## Task description
Only the lines containing "https" belong in the answer; find them in the material below.

## Exercise input

════════

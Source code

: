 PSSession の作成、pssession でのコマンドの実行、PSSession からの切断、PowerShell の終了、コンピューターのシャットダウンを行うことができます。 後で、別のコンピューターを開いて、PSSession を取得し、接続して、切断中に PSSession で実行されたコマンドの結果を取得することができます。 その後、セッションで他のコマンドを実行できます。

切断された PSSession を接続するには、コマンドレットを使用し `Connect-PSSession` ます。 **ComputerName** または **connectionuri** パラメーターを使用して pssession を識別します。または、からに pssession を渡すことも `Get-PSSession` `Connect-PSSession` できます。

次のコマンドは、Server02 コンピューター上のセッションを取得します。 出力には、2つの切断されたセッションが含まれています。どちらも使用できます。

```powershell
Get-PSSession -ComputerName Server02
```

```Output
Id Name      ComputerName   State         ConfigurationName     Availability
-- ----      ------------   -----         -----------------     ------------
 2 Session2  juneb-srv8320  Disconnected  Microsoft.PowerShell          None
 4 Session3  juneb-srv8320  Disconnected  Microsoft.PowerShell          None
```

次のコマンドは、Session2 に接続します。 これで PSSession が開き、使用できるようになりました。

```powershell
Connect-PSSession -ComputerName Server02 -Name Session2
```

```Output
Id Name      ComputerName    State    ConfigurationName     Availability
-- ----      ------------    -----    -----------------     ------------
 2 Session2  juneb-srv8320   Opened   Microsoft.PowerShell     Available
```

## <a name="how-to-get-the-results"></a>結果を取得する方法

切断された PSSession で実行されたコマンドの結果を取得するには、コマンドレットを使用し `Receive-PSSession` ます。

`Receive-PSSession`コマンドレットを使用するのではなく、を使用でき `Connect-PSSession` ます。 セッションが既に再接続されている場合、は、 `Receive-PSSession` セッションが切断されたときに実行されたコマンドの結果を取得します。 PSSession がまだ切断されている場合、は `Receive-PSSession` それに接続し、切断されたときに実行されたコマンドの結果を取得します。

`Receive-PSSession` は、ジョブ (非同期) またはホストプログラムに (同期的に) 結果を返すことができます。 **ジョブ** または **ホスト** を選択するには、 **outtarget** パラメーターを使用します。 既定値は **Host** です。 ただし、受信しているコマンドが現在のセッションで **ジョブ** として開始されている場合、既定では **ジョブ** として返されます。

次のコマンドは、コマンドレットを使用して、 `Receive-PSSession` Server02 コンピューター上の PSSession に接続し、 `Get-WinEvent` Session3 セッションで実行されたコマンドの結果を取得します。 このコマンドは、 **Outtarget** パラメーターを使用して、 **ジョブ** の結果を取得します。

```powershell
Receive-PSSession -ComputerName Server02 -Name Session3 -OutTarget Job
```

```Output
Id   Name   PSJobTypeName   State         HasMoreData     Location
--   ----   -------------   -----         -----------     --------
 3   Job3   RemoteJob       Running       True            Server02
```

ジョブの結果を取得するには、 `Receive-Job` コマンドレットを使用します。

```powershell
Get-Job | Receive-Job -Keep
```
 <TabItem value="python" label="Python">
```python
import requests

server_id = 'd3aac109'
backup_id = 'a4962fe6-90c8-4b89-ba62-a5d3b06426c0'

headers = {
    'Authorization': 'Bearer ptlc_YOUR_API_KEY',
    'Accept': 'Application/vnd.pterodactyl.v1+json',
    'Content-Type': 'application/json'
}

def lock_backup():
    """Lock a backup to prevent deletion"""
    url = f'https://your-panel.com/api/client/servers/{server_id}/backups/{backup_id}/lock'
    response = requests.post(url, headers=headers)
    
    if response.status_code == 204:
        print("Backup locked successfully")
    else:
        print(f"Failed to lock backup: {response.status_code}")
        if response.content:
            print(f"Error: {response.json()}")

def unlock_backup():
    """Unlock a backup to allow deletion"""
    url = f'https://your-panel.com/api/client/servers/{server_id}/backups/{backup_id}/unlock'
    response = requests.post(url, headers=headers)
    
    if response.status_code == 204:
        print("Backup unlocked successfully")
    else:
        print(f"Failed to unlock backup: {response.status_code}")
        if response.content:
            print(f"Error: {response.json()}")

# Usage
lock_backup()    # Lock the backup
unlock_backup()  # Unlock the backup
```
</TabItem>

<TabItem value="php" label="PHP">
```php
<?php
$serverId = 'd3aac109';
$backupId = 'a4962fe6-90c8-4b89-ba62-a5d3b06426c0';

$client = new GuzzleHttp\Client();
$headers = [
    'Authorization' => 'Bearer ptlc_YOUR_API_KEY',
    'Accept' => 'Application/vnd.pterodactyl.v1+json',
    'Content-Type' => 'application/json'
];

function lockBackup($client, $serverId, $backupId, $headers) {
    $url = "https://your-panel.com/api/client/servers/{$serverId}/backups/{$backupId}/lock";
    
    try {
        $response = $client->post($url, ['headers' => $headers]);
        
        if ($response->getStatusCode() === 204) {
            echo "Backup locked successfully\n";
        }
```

════════

## Exercise output
    url = f'https://your-panel.com/api/client/servers/{server_id}/backups/{backup_id}/lock'
    url = f'https://your-panel.com/api/client/servers/{server_id}/backups/{backup_id}/unlock'
    $url = "https://your-panel.com/api/client/servers/{$serverId}/backups/{$backupId}/lock";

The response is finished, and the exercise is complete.